The Obama administration is talking with Arab allies about providing ground forces to help rebels in Syria fight the Islamic State, a senior State Department official told lawmakers Wednesday.
The comment by Anne Patterson, assistant secretary of state for Near Eastern affairs, is the latest sign of how Russian military intervention has upended the nearly five-year-old conflict.
“We’ve had lots of discussions with our gulf allies and with Jordan about the possibility of introducing ground troops,” she told the House Foreign Affairs Committee.
With the Islamic State gaining ground and Russian power now backing the government of Syrian President Bashar Assad, rebel groups backed by a U.S.-led coalition are being squeezed more tightly than ever, leaving Washington scrambling for ways to shore them up.
The administration, under pressure from lawmakers to do more, announced Friday that up to 50 U.S. special operations troops would be deployed to northern Syria to advise rebel forces there and also give U.S. officials a better sense of what their capabilities are and whether they can be molded into an effective fighting force.
But President Obama still won’t bend on his refusal to take any military action against Assad, and has insisted that Russia’s intervention on his behalf will backfire, opening the door to a diplomatic solution that Secretary of State John Kerry has been seeking.

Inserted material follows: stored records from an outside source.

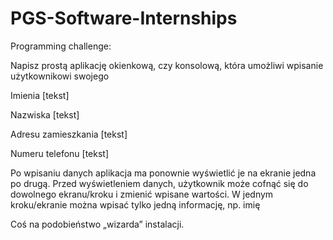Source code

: # PGS-Software-Internships

Programming challenge: 



Napisz prostą aplikację okienkową, czy konsolową, która umożliwi wpisanie użytkownikowi swojego


Imienia [tekst]

Nazwiska [tekst]

Adresu zamieszkania [tekst]

Numeru telefonu [tekst]
 
 
 
Po wpisaniu danych aplikacja ma ponownie wyświetlić je na ekranie jedna po drugą.
Przed wyświetleniem danych, użytkownik może cofnąć się do dowolnego ekranu/kroku i zmienić wpisane wartości.
W jednym kroku/ekranie można wpisać tylko jedną informację, np. imię
 
 
Coś na podobieństwo „wizarda” instalacji.
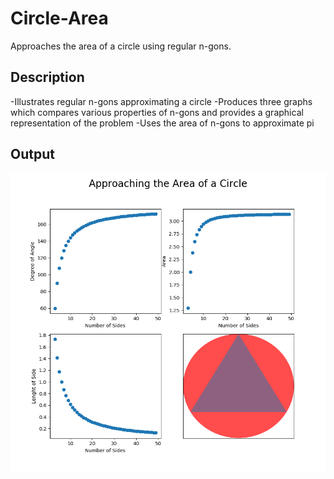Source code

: # Circle-Area
Approaches the area of a circle using regular n-gons.

## Description
-Illustrates regular n-gons approximating a circle
-Produces three graphs which compares various properties of n-gons and provides a graphical representation of the problem
-Uses the area of n-gons to approximate pi

## Output

![Image of Screenshot_1](https://github.com/Grivois/Circle-Area/blob/main/app_circle_graphic.gif)
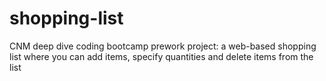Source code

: # shopping-list
CNM deep dive coding bootcamp prework project: a web-based shopping list where you can add items, specify quantities and delete items from the list
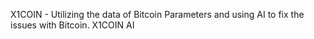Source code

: X1COIN - Utilizing the data of Bitcoin Parameters and using AI to fix the issues with Bitcoin. X1COIN AI









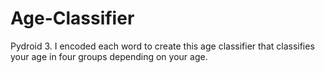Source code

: # Age-Classifier
Pydroid 3. I encoded each word to create this age classifier that classifies your age in four groups depending on your age.
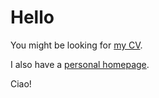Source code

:# Hello

You might be looking for [my CV](https://github.com/benisastonished/cv/blob/44dc0a58c112877f48058dfc3a76548c2239021b/ben-aston-cv.pdf).

I also have a [personal homepage](https://www.bjma/mx).

Ciao!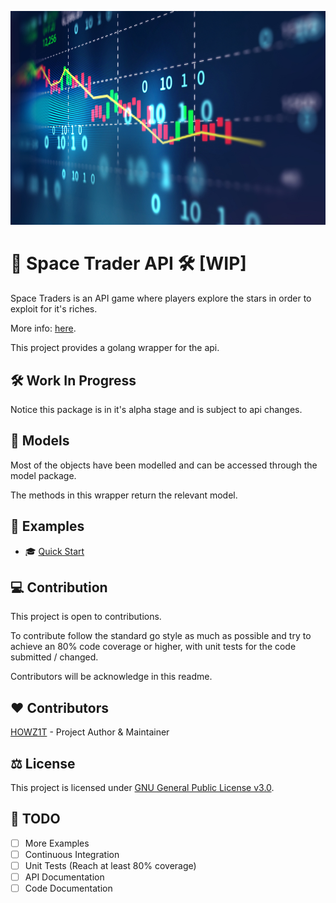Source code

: ![Cover Image](assets/cover.png)
# 🚀 Space Trader API 🛠️ [WIP]
Space Traders is an API game where players explore the stars in order to exploit for it's riches.

More info: [here](https://spacetraders.io/).

This project provides a golang wrapper for the api.

## 🛠️ Work In Progress
Notice this package is in it's alpha stage and is subject to api changes.

## 💾 Models
Most of the objects have been modelled and can be accessed through the model package.

The methods in this wrapper return the relevant model.

## 📔 Examples
- 🎓 [Quick Start](examples/QUICKSTART.md)

## 💻 Contribution
This project is open to contributions.

To contribute follow the standard go style as much as possible and try to achieve an 80% code coverage or higher, with unit tests for the code submitted / changed.

Contributors will be acknowledge in this readme.

## ❤️ Contributors
[HOWZ1T](https://github.com/) - Project Author & Maintainer

## ⚖️ License
This project is licensed under [GNU General Public License v3.0](LICENSE).

## 📝 TODO
- [ ] More Examples
- [ ] Continuous Integration
- [ ] Unit Tests (Reach at least 80% coverage)
- [ ] API Documentation
- [ ] Code Documentation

“He’s not naive about this. This is what the whole Vienna process and followup process is about,” Patterson told the panel, referring to Kerry.
Lawmakers were openly skeptical. “Given what’s happened on the ground that sounds like fantasy to me,” Democrat Gerry Connolly of Virginia said.
The administration’s refusal to confront Assad has been an irritant in its relations with Arab members of the coalition since the beginning of the bombing campaign against the Islamic State in Syria last year. It also was a factor in the failure of the administration’s program to train and equip a friendly Syrian rebel force to fight the extremists, because most recruits wanted to go after Assad instead. Administration officials redirected the $500 million authorized for the program toward direct aid to existing rebel groups.
Though a senior defense official said Friday that “a small number of allies” are interested in putting special operations forces inside Syria, Rep. Michael McCaul noted Wednesday that they were reluctant to do anything that would help Assad.
“When I talk to nations like Turkey and Jordan and the gulf states, they’re willing to put a ground force in there to defeat ISIS but they would never do so if it emboldened and empowered Assad,” the Texas Republican said. Now that the Russians are in there backing Assad it doesn’t look like he’s going anywhere anytime soon.”